John Locke: Yeah, it is. That’s something that I like to track personally. A little tool that I use in Google is, say, you can block off a time frame, say lik the last two months, and then just look at the channel where it’s Google organic. So, that would just be search. And then compare it to the exact same time frame previous to that. So it’s apples to apples and you can see traffic went up or it went down. It’s black and white.
Chris Badgett: Yeah. I would just encourage anybody listening to this that you get out of the mindset that the goal of SEO is in any way to game or manipulate the system. The goal of businesses is to have a compelling offer and then Googles’ job is to help people looking for what you have to offer find you. It’s really as simple as that. That includes having relevant content on your site, talking about it in the correct words that your customers are actually searching for, and then making it si good that other websites and people are linking to it and people are talking about it on social media.
It’s not a manipulation thing, it’s just making sure your offer is plainly visibile and that people can find it.
John Locke: Yeah, most definitely. And, to speak to that too, I would say that where a lot of sites fail is that they just have sales pages and they don’t have the educational or informational pages. You have to have both types if you’re going to have a successful type of thing. That goes for eCommerce, it goes for course creation, anything like that. You gotta have both types of content.

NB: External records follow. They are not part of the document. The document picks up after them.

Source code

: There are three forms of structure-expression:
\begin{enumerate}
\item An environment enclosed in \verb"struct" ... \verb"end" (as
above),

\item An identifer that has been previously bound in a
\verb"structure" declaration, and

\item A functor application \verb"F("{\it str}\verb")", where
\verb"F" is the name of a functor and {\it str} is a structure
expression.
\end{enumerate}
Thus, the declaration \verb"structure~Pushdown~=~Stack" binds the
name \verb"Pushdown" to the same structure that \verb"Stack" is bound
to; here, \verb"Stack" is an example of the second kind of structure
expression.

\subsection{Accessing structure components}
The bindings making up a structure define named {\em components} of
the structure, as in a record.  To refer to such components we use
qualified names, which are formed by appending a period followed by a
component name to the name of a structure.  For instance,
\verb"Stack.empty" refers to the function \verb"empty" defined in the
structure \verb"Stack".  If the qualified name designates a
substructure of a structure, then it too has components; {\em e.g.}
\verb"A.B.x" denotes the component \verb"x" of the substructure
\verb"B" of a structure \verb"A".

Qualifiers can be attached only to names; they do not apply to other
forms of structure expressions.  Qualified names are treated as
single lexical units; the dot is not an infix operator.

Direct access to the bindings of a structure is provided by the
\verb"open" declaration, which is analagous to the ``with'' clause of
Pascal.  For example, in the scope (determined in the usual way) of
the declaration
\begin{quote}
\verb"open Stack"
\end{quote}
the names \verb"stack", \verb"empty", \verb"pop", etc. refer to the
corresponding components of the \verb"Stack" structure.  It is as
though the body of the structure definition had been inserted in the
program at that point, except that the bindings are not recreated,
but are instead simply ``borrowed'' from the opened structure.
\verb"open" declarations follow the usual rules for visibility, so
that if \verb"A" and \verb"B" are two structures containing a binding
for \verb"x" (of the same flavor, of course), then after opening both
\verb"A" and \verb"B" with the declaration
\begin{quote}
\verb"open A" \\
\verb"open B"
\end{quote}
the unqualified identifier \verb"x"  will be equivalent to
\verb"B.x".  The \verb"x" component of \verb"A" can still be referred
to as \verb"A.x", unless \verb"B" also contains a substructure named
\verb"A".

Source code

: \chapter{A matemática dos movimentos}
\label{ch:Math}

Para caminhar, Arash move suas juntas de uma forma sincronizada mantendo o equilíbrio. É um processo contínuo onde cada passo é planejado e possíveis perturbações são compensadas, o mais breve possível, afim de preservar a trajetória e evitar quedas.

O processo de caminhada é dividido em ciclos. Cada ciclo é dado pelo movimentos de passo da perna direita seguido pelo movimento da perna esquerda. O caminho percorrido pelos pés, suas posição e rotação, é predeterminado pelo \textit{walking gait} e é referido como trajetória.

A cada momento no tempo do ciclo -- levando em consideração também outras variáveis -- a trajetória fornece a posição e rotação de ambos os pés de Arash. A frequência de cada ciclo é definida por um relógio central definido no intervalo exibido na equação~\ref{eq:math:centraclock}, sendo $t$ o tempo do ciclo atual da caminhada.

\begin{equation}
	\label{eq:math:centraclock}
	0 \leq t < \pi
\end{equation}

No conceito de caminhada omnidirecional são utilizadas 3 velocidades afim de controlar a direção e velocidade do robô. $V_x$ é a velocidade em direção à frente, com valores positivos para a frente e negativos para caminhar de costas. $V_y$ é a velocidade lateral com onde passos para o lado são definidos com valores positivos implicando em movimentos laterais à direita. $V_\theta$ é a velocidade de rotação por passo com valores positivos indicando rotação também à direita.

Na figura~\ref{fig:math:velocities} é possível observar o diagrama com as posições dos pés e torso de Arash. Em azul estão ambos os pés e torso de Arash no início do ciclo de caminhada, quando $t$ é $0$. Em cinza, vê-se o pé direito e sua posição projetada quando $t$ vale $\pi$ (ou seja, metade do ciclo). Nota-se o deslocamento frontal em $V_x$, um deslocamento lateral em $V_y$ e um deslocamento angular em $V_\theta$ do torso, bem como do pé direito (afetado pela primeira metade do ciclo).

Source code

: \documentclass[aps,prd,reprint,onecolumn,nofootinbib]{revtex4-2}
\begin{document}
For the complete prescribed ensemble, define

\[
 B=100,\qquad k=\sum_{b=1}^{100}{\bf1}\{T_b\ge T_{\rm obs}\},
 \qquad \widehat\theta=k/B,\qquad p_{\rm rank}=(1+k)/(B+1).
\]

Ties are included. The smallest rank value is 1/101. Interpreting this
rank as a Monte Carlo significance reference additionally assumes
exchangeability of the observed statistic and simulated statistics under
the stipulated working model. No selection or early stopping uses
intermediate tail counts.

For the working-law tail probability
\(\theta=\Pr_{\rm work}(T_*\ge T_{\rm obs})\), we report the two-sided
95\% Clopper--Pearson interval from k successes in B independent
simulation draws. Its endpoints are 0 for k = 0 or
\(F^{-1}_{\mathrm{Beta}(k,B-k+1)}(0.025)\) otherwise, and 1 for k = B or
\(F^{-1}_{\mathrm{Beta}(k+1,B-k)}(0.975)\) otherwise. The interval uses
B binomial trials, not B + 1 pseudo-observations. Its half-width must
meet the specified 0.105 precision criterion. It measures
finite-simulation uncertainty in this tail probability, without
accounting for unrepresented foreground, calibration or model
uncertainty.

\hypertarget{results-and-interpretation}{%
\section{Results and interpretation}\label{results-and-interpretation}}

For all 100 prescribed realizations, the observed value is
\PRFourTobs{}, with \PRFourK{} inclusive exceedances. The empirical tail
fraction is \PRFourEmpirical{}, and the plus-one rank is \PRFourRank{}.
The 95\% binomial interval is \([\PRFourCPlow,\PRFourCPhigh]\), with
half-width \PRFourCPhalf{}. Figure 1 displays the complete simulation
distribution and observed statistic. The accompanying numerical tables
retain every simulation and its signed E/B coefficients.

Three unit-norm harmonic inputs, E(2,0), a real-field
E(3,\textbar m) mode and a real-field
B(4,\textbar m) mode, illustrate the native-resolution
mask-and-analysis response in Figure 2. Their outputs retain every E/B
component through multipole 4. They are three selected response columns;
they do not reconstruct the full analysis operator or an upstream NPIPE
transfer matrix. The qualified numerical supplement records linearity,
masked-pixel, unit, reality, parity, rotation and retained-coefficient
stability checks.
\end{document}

Chris Badgett: One of the things that you specialize in is the intersection of the website and SEO. Tell us about your service. How does the SEO and the website work together?
John Locke: For those that don’t know my background, I cut my teeth building wordpress sites, working with a lot of design agencies as an outsource partner. I was always dabbling with SEP or doing SE for friends and stuff like that. So, how SEO really works together with the website is, it’s kind of baked into it. You can have pretty design but if you don’t have content and you don’t have a strategy for getting traffic to your site through links that are on sites that are related to yours that’s gonna drive traffic that’s interested in what you have to offer, then you’re probably not gonna rank above your competition.
Likewise, the project SEO, and digital marking in general, doesn’t end at the site launch. This is where a lot of people get it wrong. I see this as well, a lot of agencies launch a site and that’s kind of it. They’re not measuring what’s happening. They’re not looking at Google analytics, they’re not installing something like Crazy Egg to look and see where people are clicking, where people are scrolling to, cause that’s gonna give you a ton of information and it’s gonna tell you if your design was good or if something needs to change or be adapted. Those sorts of things are very much intersected. And, like you said, it’s not about gaming the system, it’s not trying to trick Google into thinking you’re the best. It’s about actually being the best.
Chris Badgett: Could you explain page rank for the uninitiated? What is PR or page rank from an SE perspective?
John Locke: So page rank is something that was named for Larry Page and it was basically, they say they don’t use it. There used to be tools that would track it. They use it internally still no matter what they say. Basically it measures the flow of authority from one web type page to another.
Say if you had a site like Timemagazine.com or Entrepeneur.com that’s got a lot of sites linking into. Probably thousands if not millions of sites linking into it. So, if a site on the page, or a page on that site I should say, links onto your site, the page that’s linking out has a certain page rank based on those authority signals. The whole idea is, there used to be this thing called link juice. Some people don’t like that term. You can call it link authority or whatever. Whatever you want. But basically the idea is if a page that has a lot of links pouring into it that’s on an authoritative site links to a page on your site, then your site, that page on your site, is gonna benefit from that. That’s a lot of, links are still like a huge part of SEO. I know there’s kind of a mini-movement in SEO to not look at it that way. Links always will be part of it. There’s no other way to disqualify them.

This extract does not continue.